You’ve worked really hard to protect your Credit Unions member information from the obvious threats (think ransom hacker or dumpster diver). You have a firewall and some sort of alphabet soup strategy containing IDS/IPS appliances, DDoS mitigation services and quite possibly a SEIM monitoring application. So why then, are we still hearing about breaches? Simply put, we’ve overlooked the obvious and possibly biggest threats.
- Not recognizing that cash is no longer you’re greatest asset. Credit union member information security needs to be elevated and pursued in the same manner cash is protected and controlled. Once this paradigm shift occurs, the next steps are no brainers.

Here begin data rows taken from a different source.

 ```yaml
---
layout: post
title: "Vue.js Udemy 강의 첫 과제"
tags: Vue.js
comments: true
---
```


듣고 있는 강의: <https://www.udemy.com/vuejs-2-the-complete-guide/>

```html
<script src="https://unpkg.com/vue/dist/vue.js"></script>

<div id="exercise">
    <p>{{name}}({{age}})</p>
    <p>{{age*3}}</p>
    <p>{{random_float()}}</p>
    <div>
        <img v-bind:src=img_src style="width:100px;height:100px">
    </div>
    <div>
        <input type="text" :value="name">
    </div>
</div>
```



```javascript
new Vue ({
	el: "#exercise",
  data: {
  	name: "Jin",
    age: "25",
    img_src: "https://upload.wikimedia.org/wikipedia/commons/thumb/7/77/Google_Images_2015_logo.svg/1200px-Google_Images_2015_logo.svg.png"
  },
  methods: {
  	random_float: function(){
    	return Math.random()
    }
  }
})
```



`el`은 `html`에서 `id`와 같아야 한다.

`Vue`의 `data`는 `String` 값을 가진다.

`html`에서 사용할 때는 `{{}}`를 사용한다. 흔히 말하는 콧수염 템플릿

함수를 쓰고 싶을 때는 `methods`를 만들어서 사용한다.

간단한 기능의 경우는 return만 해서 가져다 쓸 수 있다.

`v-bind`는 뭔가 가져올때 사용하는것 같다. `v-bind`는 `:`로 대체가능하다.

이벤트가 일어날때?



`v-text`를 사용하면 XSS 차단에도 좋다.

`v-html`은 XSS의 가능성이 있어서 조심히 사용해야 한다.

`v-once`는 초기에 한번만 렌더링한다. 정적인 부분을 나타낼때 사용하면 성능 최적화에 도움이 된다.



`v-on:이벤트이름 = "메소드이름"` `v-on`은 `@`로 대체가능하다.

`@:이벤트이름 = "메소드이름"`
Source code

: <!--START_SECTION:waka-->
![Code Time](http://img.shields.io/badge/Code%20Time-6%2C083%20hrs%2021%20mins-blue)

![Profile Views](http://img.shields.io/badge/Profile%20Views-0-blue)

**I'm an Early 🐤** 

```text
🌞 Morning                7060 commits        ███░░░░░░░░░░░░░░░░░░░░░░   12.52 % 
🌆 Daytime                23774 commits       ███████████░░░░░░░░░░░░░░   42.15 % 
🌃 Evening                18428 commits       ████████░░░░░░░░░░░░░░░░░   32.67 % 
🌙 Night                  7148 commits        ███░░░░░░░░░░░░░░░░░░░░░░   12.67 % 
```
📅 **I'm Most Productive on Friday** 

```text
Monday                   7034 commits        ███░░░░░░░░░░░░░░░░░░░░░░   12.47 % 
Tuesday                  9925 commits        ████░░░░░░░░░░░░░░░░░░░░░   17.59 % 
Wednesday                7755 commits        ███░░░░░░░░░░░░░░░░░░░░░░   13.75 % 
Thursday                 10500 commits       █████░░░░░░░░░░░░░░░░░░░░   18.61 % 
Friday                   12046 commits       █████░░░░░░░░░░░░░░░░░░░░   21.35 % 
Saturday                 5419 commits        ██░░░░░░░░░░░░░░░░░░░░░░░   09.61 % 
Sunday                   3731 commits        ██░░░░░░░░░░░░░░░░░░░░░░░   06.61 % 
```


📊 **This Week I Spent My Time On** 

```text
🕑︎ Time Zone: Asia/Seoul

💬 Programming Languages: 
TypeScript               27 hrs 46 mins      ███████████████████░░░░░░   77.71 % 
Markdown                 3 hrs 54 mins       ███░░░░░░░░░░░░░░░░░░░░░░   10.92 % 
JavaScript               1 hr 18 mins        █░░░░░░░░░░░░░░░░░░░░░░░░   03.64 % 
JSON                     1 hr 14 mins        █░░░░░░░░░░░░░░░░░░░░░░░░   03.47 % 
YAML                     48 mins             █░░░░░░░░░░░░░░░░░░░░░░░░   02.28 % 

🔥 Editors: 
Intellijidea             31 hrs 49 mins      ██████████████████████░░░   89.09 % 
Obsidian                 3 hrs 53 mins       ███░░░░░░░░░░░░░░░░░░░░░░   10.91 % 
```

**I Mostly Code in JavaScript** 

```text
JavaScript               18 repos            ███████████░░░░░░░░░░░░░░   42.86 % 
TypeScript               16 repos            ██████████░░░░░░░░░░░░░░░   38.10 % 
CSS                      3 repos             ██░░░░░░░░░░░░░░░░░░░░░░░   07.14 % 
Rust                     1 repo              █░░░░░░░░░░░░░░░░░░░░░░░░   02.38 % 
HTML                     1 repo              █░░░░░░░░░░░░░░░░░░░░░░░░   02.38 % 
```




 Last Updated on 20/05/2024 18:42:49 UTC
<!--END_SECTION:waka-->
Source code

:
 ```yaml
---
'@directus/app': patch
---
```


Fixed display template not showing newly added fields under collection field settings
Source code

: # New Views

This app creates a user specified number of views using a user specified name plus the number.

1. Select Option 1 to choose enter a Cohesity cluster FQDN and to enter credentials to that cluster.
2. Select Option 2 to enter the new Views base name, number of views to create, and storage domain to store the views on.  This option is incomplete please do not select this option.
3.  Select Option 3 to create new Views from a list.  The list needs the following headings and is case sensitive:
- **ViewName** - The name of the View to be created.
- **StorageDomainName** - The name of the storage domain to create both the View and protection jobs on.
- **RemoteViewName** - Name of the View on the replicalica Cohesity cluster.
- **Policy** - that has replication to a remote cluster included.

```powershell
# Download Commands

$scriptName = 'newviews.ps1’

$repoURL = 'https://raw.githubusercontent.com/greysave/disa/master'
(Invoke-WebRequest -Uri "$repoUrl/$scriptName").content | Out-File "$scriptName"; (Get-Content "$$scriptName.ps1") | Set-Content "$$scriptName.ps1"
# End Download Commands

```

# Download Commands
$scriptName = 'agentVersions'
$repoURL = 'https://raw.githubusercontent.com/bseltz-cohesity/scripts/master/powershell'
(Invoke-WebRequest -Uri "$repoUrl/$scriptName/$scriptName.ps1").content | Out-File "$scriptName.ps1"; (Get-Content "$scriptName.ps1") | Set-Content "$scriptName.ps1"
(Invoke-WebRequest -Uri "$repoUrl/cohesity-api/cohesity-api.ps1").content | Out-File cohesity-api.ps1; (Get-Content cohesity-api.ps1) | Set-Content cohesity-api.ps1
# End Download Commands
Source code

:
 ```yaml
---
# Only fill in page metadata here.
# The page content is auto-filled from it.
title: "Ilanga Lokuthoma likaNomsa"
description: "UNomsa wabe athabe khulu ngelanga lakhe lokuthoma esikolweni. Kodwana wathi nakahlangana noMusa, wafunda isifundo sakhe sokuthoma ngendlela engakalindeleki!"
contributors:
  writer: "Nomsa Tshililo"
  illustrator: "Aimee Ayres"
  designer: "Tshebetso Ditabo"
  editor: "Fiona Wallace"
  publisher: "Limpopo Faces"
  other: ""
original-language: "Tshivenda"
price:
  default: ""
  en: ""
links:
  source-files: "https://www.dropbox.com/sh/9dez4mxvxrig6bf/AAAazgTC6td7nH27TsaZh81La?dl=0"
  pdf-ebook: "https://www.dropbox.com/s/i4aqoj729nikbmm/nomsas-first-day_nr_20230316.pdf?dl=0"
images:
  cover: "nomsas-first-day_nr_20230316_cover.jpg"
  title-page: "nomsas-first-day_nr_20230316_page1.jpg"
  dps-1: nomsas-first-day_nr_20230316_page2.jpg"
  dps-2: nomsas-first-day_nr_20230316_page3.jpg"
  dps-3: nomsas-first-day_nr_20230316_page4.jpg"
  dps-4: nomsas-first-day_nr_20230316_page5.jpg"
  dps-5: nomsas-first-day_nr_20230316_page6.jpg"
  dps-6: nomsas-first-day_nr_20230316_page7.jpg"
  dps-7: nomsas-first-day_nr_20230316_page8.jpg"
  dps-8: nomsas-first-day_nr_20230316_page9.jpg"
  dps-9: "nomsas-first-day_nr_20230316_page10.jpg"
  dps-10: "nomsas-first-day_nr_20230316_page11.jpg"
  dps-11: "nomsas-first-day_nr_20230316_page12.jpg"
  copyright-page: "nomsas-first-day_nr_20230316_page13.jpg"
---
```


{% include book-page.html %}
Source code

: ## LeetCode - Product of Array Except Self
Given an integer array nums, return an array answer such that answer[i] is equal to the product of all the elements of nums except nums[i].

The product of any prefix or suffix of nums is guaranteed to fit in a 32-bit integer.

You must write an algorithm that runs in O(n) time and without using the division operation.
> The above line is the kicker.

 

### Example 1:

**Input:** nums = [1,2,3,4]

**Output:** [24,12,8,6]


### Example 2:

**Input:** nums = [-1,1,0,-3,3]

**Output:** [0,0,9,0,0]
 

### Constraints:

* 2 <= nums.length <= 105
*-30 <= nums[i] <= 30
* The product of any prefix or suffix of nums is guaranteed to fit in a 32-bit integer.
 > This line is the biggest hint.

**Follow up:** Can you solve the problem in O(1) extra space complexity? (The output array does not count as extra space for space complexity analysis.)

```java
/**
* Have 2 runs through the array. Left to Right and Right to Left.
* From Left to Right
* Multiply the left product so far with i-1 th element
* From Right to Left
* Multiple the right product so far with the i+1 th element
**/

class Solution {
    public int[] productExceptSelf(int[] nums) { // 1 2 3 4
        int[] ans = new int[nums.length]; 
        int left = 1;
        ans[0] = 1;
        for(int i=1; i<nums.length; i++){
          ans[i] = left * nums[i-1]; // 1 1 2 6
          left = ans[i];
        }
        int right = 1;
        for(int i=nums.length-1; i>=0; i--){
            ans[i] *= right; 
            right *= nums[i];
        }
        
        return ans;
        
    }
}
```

- Dual control isn’t just for cash. The time has come to put the same access controls and monitoring on those holding the key to your information kingdom. What type of controls? Here’s a few to get you started – IT administrators should have unique admin accounts for tracking activity; logs should be monitored to prevent unauthorized access and lastly those said logs shouldn’t be under the control of the IT administrators who could manipulate the data. (Yes we see this 90% of the time.) Dual control isn’t just about your IT staff either. Look accounts your member information inventory for opportunities to implement enhanced security and oversight.
- Trying to do everything in-house and alone is fast becoming the largest weakness of many Credit Unions. That is unless they are large enough to match staffing and expertise with the growing number and sophistication of threats to their data. No one sets out in their career to be a generalist. And being good at a ton of little things vs really great at one or two leaves your IT stretched beyond their own capabilities or drive. We hear it all the time, IT is surviving not thriving under the weight of new technologies, growing threats and unending compliance demands. “Right Sourcing” – partnering with the right solutions provider can eliminate operational workload and enable your team to focus on the strategic alignment of their efforts to the Credit Unions goals.
These aren’t easy topics to discuss but we need to. Insider threat exists for information assets just as it does for cash. Doing too much with too little weakens your team. Take a close look and see if your Credit Union could make some changes.